→ Saved entries:
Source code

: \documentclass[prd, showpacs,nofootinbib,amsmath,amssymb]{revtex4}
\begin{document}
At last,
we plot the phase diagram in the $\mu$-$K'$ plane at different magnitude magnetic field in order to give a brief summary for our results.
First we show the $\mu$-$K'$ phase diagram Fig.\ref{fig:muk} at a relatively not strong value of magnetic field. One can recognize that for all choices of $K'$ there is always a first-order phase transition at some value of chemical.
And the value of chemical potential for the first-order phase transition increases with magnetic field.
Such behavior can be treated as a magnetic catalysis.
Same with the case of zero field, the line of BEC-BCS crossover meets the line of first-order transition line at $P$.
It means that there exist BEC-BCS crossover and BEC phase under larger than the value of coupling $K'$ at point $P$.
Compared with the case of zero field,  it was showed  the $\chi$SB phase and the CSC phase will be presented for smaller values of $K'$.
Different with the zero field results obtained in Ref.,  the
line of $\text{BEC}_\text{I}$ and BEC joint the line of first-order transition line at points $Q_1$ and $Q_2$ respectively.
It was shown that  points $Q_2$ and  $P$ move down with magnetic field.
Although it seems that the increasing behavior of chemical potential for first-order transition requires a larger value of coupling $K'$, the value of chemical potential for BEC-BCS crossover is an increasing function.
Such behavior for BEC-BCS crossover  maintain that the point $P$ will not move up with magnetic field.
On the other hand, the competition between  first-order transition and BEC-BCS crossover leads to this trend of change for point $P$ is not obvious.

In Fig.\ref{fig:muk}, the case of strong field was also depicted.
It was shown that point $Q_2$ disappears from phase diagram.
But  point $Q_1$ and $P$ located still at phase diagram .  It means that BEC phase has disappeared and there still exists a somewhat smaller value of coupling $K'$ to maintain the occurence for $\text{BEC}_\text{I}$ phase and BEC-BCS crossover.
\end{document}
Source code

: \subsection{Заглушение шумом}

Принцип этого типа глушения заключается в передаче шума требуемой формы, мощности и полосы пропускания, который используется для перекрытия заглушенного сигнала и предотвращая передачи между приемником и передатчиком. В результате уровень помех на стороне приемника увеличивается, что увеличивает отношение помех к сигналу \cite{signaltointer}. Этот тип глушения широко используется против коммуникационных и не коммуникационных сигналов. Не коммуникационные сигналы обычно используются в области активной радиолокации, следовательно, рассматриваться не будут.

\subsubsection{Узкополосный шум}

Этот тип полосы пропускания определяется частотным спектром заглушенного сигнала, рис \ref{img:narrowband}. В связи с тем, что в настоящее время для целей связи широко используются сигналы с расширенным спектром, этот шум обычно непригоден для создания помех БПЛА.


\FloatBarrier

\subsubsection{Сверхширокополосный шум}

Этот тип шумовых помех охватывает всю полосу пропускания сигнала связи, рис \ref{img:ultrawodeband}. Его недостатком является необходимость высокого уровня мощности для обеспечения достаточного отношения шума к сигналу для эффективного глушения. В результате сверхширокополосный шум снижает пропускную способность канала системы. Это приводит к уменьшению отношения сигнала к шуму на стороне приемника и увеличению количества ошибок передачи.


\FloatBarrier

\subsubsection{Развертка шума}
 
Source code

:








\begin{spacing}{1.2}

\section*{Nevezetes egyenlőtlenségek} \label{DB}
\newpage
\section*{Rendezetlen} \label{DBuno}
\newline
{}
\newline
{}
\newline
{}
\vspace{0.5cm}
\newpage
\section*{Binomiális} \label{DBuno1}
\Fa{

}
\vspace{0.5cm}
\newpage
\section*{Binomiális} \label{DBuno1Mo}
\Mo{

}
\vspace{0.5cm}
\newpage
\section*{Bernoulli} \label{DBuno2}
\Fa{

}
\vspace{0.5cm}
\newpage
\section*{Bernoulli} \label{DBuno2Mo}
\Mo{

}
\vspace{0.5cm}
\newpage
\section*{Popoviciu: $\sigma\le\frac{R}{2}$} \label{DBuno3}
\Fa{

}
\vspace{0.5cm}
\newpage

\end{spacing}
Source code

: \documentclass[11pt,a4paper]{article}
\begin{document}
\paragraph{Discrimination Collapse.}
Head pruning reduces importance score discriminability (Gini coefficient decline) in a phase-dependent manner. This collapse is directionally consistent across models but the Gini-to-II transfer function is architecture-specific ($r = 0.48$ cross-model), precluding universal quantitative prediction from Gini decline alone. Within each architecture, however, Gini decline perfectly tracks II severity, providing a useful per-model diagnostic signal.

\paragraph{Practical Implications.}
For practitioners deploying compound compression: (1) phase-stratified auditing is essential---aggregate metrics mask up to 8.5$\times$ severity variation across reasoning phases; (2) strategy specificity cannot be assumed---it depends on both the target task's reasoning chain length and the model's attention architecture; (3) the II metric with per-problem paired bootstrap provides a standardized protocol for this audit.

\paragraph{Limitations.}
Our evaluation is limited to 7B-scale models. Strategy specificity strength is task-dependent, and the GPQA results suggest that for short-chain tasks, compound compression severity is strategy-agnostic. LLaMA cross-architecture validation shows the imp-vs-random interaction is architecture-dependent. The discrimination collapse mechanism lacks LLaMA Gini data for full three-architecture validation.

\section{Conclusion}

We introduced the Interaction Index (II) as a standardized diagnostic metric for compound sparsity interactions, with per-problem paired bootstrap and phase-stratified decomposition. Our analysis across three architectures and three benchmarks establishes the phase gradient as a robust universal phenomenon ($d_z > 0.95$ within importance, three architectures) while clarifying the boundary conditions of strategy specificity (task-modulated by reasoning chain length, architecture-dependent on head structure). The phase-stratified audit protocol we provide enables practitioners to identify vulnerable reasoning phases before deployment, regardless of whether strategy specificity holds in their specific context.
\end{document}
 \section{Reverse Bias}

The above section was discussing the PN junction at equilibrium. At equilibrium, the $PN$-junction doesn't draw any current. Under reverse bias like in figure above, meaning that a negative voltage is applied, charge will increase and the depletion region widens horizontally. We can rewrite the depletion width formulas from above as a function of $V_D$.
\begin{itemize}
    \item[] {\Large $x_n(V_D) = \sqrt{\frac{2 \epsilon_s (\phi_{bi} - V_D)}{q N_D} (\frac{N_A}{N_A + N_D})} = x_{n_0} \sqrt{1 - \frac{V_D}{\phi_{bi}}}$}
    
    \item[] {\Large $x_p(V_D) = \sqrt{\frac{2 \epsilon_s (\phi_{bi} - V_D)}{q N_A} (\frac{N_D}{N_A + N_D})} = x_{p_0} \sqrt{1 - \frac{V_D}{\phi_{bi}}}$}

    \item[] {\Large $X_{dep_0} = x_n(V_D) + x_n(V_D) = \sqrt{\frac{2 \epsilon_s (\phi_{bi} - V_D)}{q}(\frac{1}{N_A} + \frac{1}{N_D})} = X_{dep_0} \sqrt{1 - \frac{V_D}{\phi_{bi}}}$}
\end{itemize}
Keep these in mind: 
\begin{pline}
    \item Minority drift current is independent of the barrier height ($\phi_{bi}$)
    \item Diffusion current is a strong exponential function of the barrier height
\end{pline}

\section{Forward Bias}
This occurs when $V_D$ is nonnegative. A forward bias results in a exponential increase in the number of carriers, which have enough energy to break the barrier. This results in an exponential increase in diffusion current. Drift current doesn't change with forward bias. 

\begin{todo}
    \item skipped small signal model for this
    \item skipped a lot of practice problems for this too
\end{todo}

→ Task goal: Write the entries out again in full, exactly as they appear above.

→ Task solution:
Source code

: \documentclass[prd, showpacs,nofootinbib,amsmath,amssymb]{revtex4}
\begin{document}
At last,
we plot the phase diagram in the $\mu$-$K'$ plane at different magnitude magnetic field in order to give a brief summary for our results.
First we show the $\mu$-$K'$ phase diagram Fig.\ref{fig:muk} at a relatively not strong value of magnetic field. One can recognize that for all choices of $K'$ there is always a first-order phase transition at some value of chemical.
And the value of chemical potential for the first-order phase transition increases with magnetic field.
Such behavior can be treated as a magnetic catalysis.
Same with the case of zero field, the line of BEC-BCS crossover meets the line of first-order transition line at $P$.
It means that there exist BEC-BCS crossover and BEC phase under larger than the value of coupling $K'$ at point $P$.
Compared with the case of zero field,  it was showed  the $\chi$SB phase and the CSC phase will be presented for smaller values of $K'$.
Different with the zero field results obtained in Ref.,  the
line of $\text{BEC}_\text{I}$ and BEC joint the line of first-order transition line at points $Q_1$ and $Q_2$ respectively.
It was shown that  points $Q_2$ and  $P$ move down with magnetic field.
Although it seems that the increasing behavior of chemical potential for first-order transition requires a larger value of coupling $K'$, the value of chemical potential for BEC-BCS crossover is an increasing function.
Such behavior for BEC-BCS crossover  maintain that the point $P$ will not move up with magnetic field.
On the other hand, the competition between  first-order transition and BEC-BCS crossover leads to this trend of change for point $P$ is not obvious.

In Fig.\ref{fig:muk}, the case of strong field was also depicted.
It was shown that point $Q_2$ disappears from phase diagram.
But  point $Q_1$ and $P$ located still at phase diagram .  It means that BEC phase has disappeared and there still exists a somewhat smaller value of coupling $K'$ to maintain the occurence for $\text{BEC}_\text{I}$ phase and BEC-BCS crossover.
\end{document}
Source code

: \subsection{Заглушение шумом}

Принцип этого типа глушения заключается в передаче шума требуемой формы, мощности и полосы пропускания, который используется для перекрытия заглушенного сигнала и предотвращая передачи между приемником и передатчиком. В результате уровень помех на стороне приемника увеличивается, что увеличивает отношение помех к сигналу \cite{signaltointer}. Этот тип глушения широко используется против коммуникационных и не коммуникационных сигналов. Не коммуникационные сигналы обычно используются в области активной радиолокации, следовательно, рассматриваться не будут.

\subsubsection{Узкополосный шум}

Этот тип полосы пропускания определяется частотным спектром заглушенного сигнала, рис \ref{img:narrowband}. В связи с тем, что в настоящее время для целей связи широко используются сигналы с расширенным спектром, этот шум обычно непригоден для создания помех БПЛА.


\FloatBarrier

\subsubsection{Сверхширокополосный шум}

Этот тип шумовых помех охватывает всю полосу пропускания сигнала связи, рис \ref{img:ultrawodeband}. Его недостатком является необходимость высокого уровня мощности для обеспечения достаточного отношения шума к сигналу для эффективного глушения. В результате сверхширокополосный шум снижает пропускную способность канала системы. Это приводит к уменьшению отношения сигнала к шуму на стороне приемника и увеличению количества ошибок передачи.


\FloatBarrier

\subsubsection{Развертка шума}
 
Source code

:








\begin{spacing}{1.2}

\section*{Nevezetes egyenlőtlenségek} \label{DB}
\newpage
\section*{Rendezetlen} \label{DBuno}
\newline
{}
\newline
{}
\newline
{}
\vspace{0.5cm}
\newpage
\section*{Binomiális} \label{DBuno1}
\Fa{

}
\vspace{0.5cm}
\newpage
\section*{Binomiális} \label{DBuno1Mo}
\Mo{

}
\vspace{0.5cm}
\newpage
\section*{Bernoulli} \label{DBuno2}
\Fa{

}
\vspace{0.5cm}
\newpage
\section*{Bernoulli} \label{DBuno2Mo}
\Mo{

}
\vspace{0.5cm}
\newpage
\section*{Popoviciu: $\sigma\le\frac{R}{2}$} \label{DBuno3}
\Fa{

}
\vspace{0.5cm}
\newpage

\end{spacing}
Source code

: \documentclass[11pt,a4paper]{article}
\begin{document}
\paragraph{Discrimination Collapse.}
Head pruning reduces importance score discriminability (Gini coefficient decline) in a phase-dependent manner. This collapse is directionally consistent across models but the Gini-to-II transfer function is architecture-specific ($r = 0.48$ cross-model), precluding universal quantitative prediction from Gini decline alone. Within each architecture, however, Gini decline perfectly tracks II severity, providing a useful per-model diagnostic signal.

\paragraph{Practical Implications.}
For practitioners deploying compound compression: (1) phase-stratified auditing is essential---aggregate metrics mask up to 8.5$\times$ severity variation across reasoning phases; (2) strategy specificity cannot be assumed---it depends on both the target task's reasoning chain length and the model's attention architecture; (3) the II metric with per-problem paired bootstrap provides a standardized protocol for this audit.

\paragraph{Limitations.}
Our evaluation is limited to 7B-scale models. Strategy specificity strength is task-dependent, and the GPQA results suggest that for short-chain tasks, compound compression severity is strategy-agnostic. LLaMA cross-architecture validation shows the imp-vs-random interaction is architecture-dependent. The discrimination collapse mechanism lacks LLaMA Gini data for full three-architecture validation.

\section{Conclusion}

We introduced the Interaction Index (II) as a standardized diagnostic metric for compound sparsity interactions, with per-problem paired bootstrap and phase-stratified decomposition. Our analysis across three architectures and three benchmarks establishes the phase gradient as a robust universal phenomenon ($d_z > 0.95$ within importance, three architectures) while clarifying the boundary conditions of strategy specificity (task-modulated by reasoning chain length, architecture-dependent on head structure). The phase-stratified audit protocol we provide enables practitioners to identify vulnerable reasoning phases before deployment, regardless of whether strategy specificity holds in their specific context.
\end{document}
 \section{Reverse Bias}

The above section was discussing the PN junction at equilibrium. At equilibrium, the $PN$-junction doesn't draw any current. Under reverse bias like in figure above, meaning that a negative voltage is applied, charge will increase and the depletion region widens horizontally. We can rewrite the depletion width formulas from above as a function of $V_D$.
\begin{itemize}
    \item[] {\Large $x_n(V_D) = \sqrt{\frac{2 \epsilon_s (\phi_{bi} - V_D)}{q N_D} (\frac{N_A}{N_A + N_D})} = x_{n_0} \sqrt{1 - \frac{V_D}{\phi_{bi}}}$}
    
    \item[] {\Large $x_p(V_D) = \sqrt{\frac{2 \epsilon_s (\phi_{bi} - V_D)}{q N_A} (\frac{N_D}{N_A + N_D})} = x_{p_0} \sqrt{1 - \frac{V_D}{\phi_{bi}}}$}

    \item[] {\Large $X_{dep_0} = x_n(V_D) + x_n(V_D) = \sqrt{\frac{2 \epsilon_s (\phi_{bi} - V_D)}{q}(\frac{1}{N_A} + \frac{1}{N_D})} = X_{dep_0} \sqrt{1 - \frac{V_D}{\phi_{bi}}}$}
\end{itemize}
Keep these in mind: 
\begin{pline}
    \item Minority drift current is independent of the barrier height ($\phi_{bi}$)
    \item Diffusion current is a strong exponential function of the barrier height
\end{pline}

\section{Forward Bias}
This occurs when $V_D$ is nonnegative. A forward bias results in a exponential increase in the number of carriers, which have enough energy to break the barrier. This results in an exponential increase in diffusion current. Drift current doesn't change with forward bias. 

\begin{todo}
    \item skipped small signal model for this
    \item skipped a lot of practice problems for this too
\end{todo}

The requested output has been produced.